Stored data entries
=====
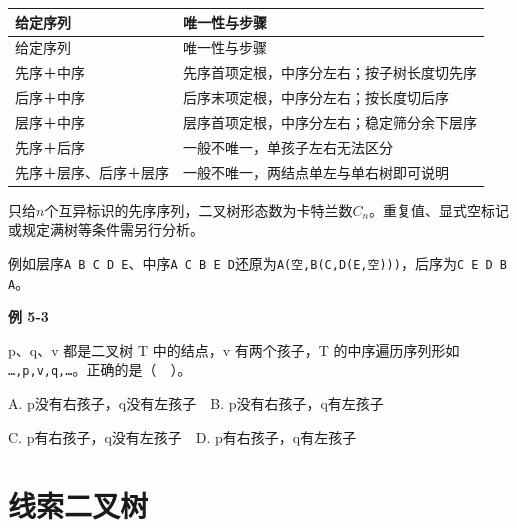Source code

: \par\smallskip
{\fontsize{9.3}{12}\selectfont\setlength{\tabcolsep}{2.5pt}\setlength{\LTleft}{0pt}\setlength{\LTright}{0pt}
\begin{longtable}{@{}>{\raggedright\arraybackslash}p{}>{\raggedright\arraybackslash}p{}@{}}
\toprule
给定序列 & 唯一性与步骤 \\

\midrule\endfirsthead\toprule
给定序列 & 唯一性与步骤 \\

\midrule\endhead\bottomrule\endfoot
先序＋中序 & 先序首项定根，中序分左右；按子树长度切先序 \\

后序＋中序 & 后序末项定根，中序分左右；按长度切后序 \\

层序＋中序 & 层序首项定根，中序分左右；稳定筛分余下层序 \\

先序＋后序 & 一般不唯一，单孩子左右无法区分 \\

先序＋层序、后序＋层序 & 一般不唯一，两结点单左与单右树即可说明 \\

\end{longtable}}
\par\smallskip

只给\(n\)个互异标识的先序序列，二叉树形态数为卡特兰数\(C_n\)。重复值、显式空标记或规定满树等条件需另行分析。

例如层序\texttt{A B C D E}、中序\texttt{A C B E D}还原为\texttt{A(\allowbreak{}空,\allowbreak{}B(\allowbreak{}C,\allowbreak{}D(\allowbreak{}E,\allowbreak{}空)\allowbreak{})\allowbreak{})\allowbreak{}}，后序为\texttt{C E D B A}。

\par\medskip{}\noindent\hypertarget{DS05-E03}{}\label{DS05-E03}\textbf{例 5-3}\par\nobreak\smallskip

p、q、v 都是二叉树 T 中的结点，v 有两个孩子，T 的中序遍历序列形如 \texttt{…,\allowbreak{}p,\allowbreak{}v,\allowbreak{}q,\allowbreak{}…}。正确的是（　）。

A. p没有右孩子，q没有左孩子　B. p没有右孩子，q有左孩子

C. p有右孩子，q没有左孩子　D. p有右孩子，q有左孩子

\section{线索二叉树}\label{DS05-thread}

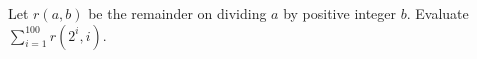 Let $r(a,b)$ be the remainder on dividing $a$ by positive integer $b$. Evaluate $\sum_{i=1}^{100}r(2^i,i)$.
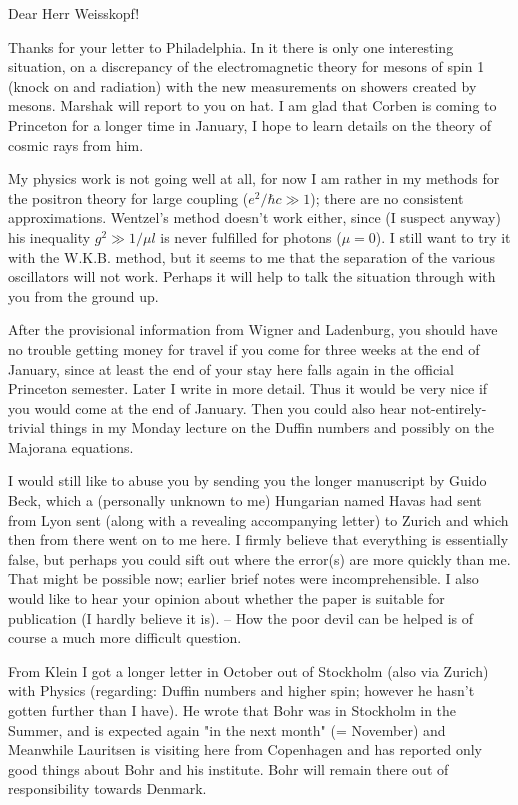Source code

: \date{December 30, 1940}

Dear Herr Weisskopf!

Thanks for your letter to Philadelphia. In it there is only one interesting situation, on a discrepancy of the electromagnetic theory for mesons of spin 1 (knock on and radiation) with the new measurements on showers created by mesons. Marshak will report to you on 
hat. I am glad that Corben is coming to Princeton for a longer time in January, I hope to learn details on the theory of cosmic rays from him.

My physics work is not going well at all, for now I am rather  in my methods for the positron theory for large coupling ($e^2/\hbar c \gg 1$); there are no consistent approximations. Wentzel's method doesn't work either, since (I suspect anyway) his inequality $g^2 \gg 1/\mu l$ is never fulfilled for photons ($\mu=0$). I still want to try it with the W.K.B. method, but it seems to me that the separation of the various oscillators will not work. Perhaps it will help to talk the situation through with you from the ground up.

After the provisional information from Wigner and Ladenburg, you should have no trouble getting money for travel if you come for three weeks at the end of January, since at least the end of your stay here falls again in the official Princeton semester. Later I write in more detail. Thus it would be very nice if you would come at the end of January. Then you could also hear not-entirely-trivial things in my Monday lecture on the Duffin numbers and possibly on the Majorana equations.

I would still like to abuse you by sending you the longer manuscript by Guido Beck, which a (personally unknown to me) Hungarian named Havas had sent from Lyon sent (along with a revealing accompanying letter) to Zurich and which then from there went on to me here. I firmly believe that everything is essentially false, but perhaps you could sift out where the error(s) are more quickly than me. That might be possible now; earlier brief notes were incomprehensible. I also would like to hear your opinion about whether the paper is suitable for publication (I hardly believe it is). -- How the poor devil can be helped is of course a much more difficult question.

From Klein I got a longer letter in October out of Stockholm (also via Zurich) with Physics (regarding: Duffin numbers and higher spin; however he hasn't gotten further than I have). He wrote that Bohr was in Stockholm in the Summer, and is expected again "in the next month" (= November) and  Meanwhile Lauritsen is visiting here from Copenhagen and has reported only good things about Bohr and his institute. Bohr will remain there out of responsibility towards Denmark.

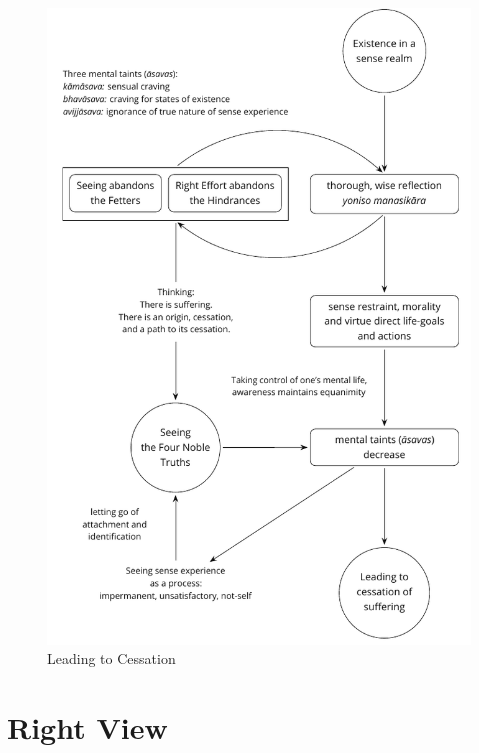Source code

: \clearpage

\begin{figure}[h]
\vspace*{-10mm}%
\caption{Leading to Cessation}\label{fig-leading-to-cessation}

\centering

\includegraphics[width=\linewidth-5mm]{./manuscript/tex/diagrams/leading-to-cessation.pdf}

\end{figure}

\clearpage
\normalpagelayout

\section{Right View}

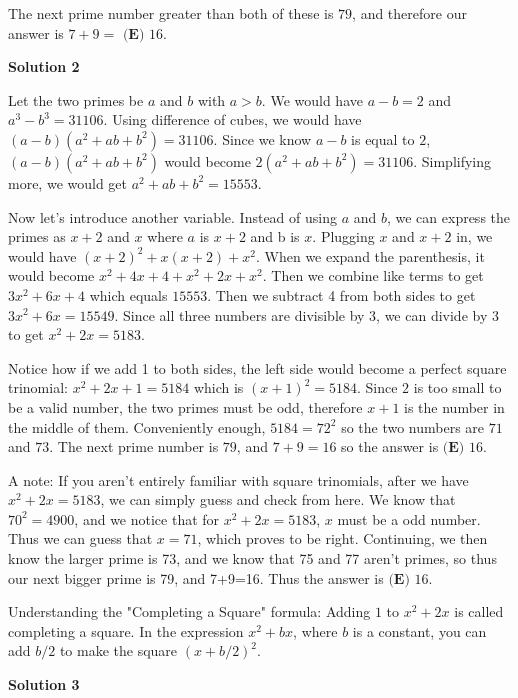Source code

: \begin{enumerate}
 The next prime number greater than both of these is $79$, and therefore our answer is \( 7 + 9 = \) $\boxed{\textbf{(E) }16}$.

 



\textbf{Solution 2}

Let the two primes be $a$ and $b$ with $a>b$. We would have $a-b=2$ and $a^{3}-b^{3}=31106$. Using difference of cubes, we would have $(a-b)(a^{2}+ab+b^{2})=31106$. Since we know $a-b$ is equal to $2$, $(a-b)(a^{2}+ab+b^{2})$ would become $2(a^{2}+ab+b^{2})=31106$. Simplifying more, we would get $a^{2}+ab+b^{2}=15553$.

 Now let's introduce another variable. Instead of using $a$ and $b$, we can express the primes as $x+2$ and $x$ where $a$ is $x+2$ and b is $x$. Plugging $x$ and $x+2$ in, we would have $(x+2)^{2}+x(x+2)+x^{2}$. When we expand the parenthesis, it would become $x^{2}+4x+4+x^{2}+2x+x^{2}$. Then we combine like terms to get $3x^{2}+6x+4$ which equals $15553$. Then we subtract 4 from both sides to get $3x^{2}+6x=15549$. Since all three numbers are divisible by 3, we can divide by 3 to get $x^{2}+2x=5183$.

 Notice how if we add 1 to both sides, the left side would become a perfect square trinomial: $x^{2}+2x+1=5184$ which is $(x+1)^{2}=5184$. Since $2$ is too small to be a valid number, the two primes must be odd, therefore $x+1$ is the number in the middle of them. Conveniently enough, $5184=72^{2}$ so the two numbers are $71$ and $73$. The next prime number is $79$, and $7+9=16$ so the answer is  $\boxed{\textbf{(E) }16}$.

 A note: If you aren't entirely familiar with square trinomials, after we have $x^{2}+2x=5183$, we can simply guess and check from here. We know that $70^{2} = 4900$, and we notice that for $x^{2}+2x=5183$, $x$ must be a odd number. Thus we can guess that $x=71$, which proves to be right. Continuing, we then know the larger prime is 73, and we know that 75 and 77 aren't primes, so thus our next bigger prime is 79, and 7+9=16. Thus the answer is $\boxed{\textbf{(E) }16}$.

 Understanding the "Completing a Square" formula: Adding $1$ to $x^{2}+2x$ is called completing a square. In the expression $x^{2}+bx$, where $b$ is a constant, you can add $b/{2}$ to make the square $(x+b/{2})^{2}$.

 



\textbf{Solution 3}


\end{enumerate}
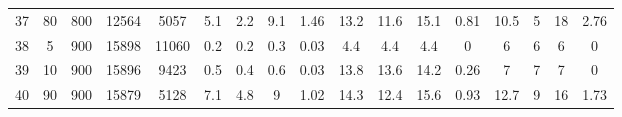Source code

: \documentclass[11pt]{article}
\begin{document}
\begin{appendices}
\begin{landscape}
\begin{longtable}[c]{ccccc|cccc|cccc|cccc}
				37 & 80 & 800 & 12564 & 5057 & 5.1 & 2.2 & 9.1 & 1.46 & 13.2 & 11.6 & 15.1 & 0.81 & 10.5 & 5 & 18 & 2.76 \\
				\rowcolor[HTML]{EFEFEF} 
				38 & 5 & 900 & 15898 & 11060 & 0.2 & 0.2 & 0.3 & 0.03 & 4.4 & 4.4 & 4.4 & 0 & 6 & 6 & 6 & 0 \\
				\rowcolor[HTML]{EFEFEF} 
				39 & 10 & 900 & 15896 & 9423 & 0.5 & 0.4 & 0.6 & 0.03 & 13.8 & 13.6 & 14.2 & 0.26 & 7 & 7 & 7 & 0 \\
				\rowcolor[HTML]{EFEFEF} 
				40 & 90 & 900 & 15879 & 5128 & 7.1 & 4.8 & 9 & 1.02 & 14.3 & 12.4 & 15.6 & 0.93 & 12.7 & 9 & 16 & 1.73
			\end{longtable}
		\end{landscape}	
		
	\end{appendices}
\end{document}
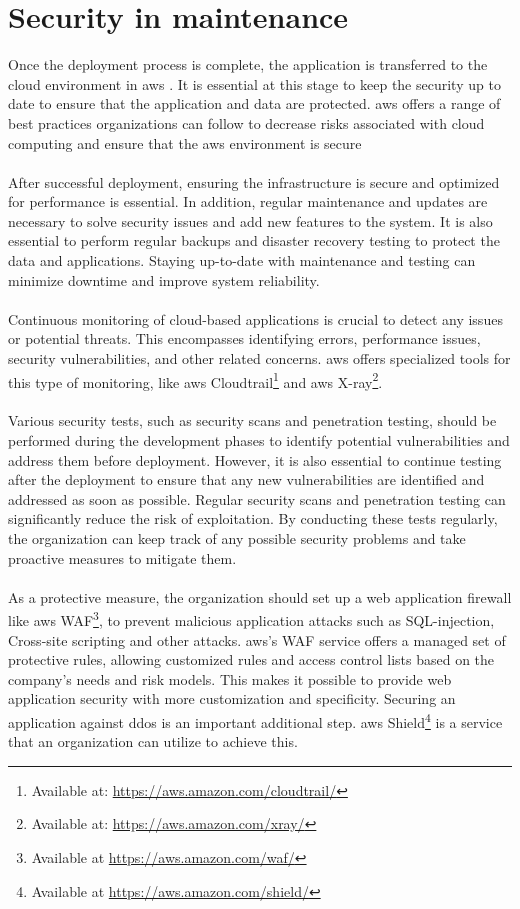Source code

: \section{Security in maintenance}
Once the deployment process is complete, the application is transferred to the cloud environment in \acrlong{aws} \cite{awsafterdep}. It is essential at this stage to keep the security up to date to ensure that the application and data are protected. \acrshort{aws} offers a range of best practices organizations can follow to decrease risks associated with cloud computing and ensure that the  \acrshort{aws} environment is secure 
\\~\\
After successful deployment, ensuring the infrastructure is secure and optimized for performance is essential. In addition, regular maintenance and updates are necessary to solve security issues and add new features to the system. It is also essential to perform regular backups and disaster recovery testing to protect the data and applications. Staying up-to-date with maintenance and testing can minimize downtime and improve system reliability. 
\\~\\
Continuous monitoring of cloud-based applications is crucial to detect any issues or potential threats. This encompasses identifying errors, performance issues, security vulnerabilities, and other related concerns. \acrshort{aws} offers specialized tools for this type of monitoring, like \acrshort{aws} Cloudtrail\footnote{Available at: \url{https://aws.amazon.com/cloudtrail/}} and \acrshort{aws} X-ray\footnote{Available at: \url{https://aws.amazon.com/xray/}}. 
\\~\\
Various security tests, such as security scans and penetration testing, should be performed during the development phases to identify potential vulnerabilities and address them before deployment. However, it is also essential to continue testing after the deployment to ensure that any new vulnerabilities are identified and addressed as soon as possible. Regular security scans and penetration testing can significantly reduce the risk of exploitation. By conducting these tests regularly, the organization can keep track of any possible security problems and take proactive measures to mitigate them.
\\~\\
As a protective measure, the organization should set up a web application firewall like \acrshort{aws} WAF\footnote{Available at \url{https://aws.amazon.com/waf/}}, to prevent malicious application attacks such as \gls{SQL-injection}, \gls{Cross-site scripting} and other attacks. \acrshort{aws}'s WAF service offers a managed set of protective rules, allowing customized rules and access control lists based on the company's needs and risk models. This makes it possible to provide web application security with more customization and specificity. Securing an application against \gls{ddos} is an important additional step. \acrshort{aws} Shield\footnote{Available at \url{https://aws.amazon.com/shield/}} is a service that an organization can utilize to achieve this.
=====
WHAT IS REQUIRED
Scan the data above and copy every line with "q有左孩子" in it.

RESPONSE TO THE TASK
A. p没有右孩子，q没有左孩子　B. p没有右孩子，q有左孩子
C. p有右孩子，q没有左孩子　D. p有右孩子，q有左孩子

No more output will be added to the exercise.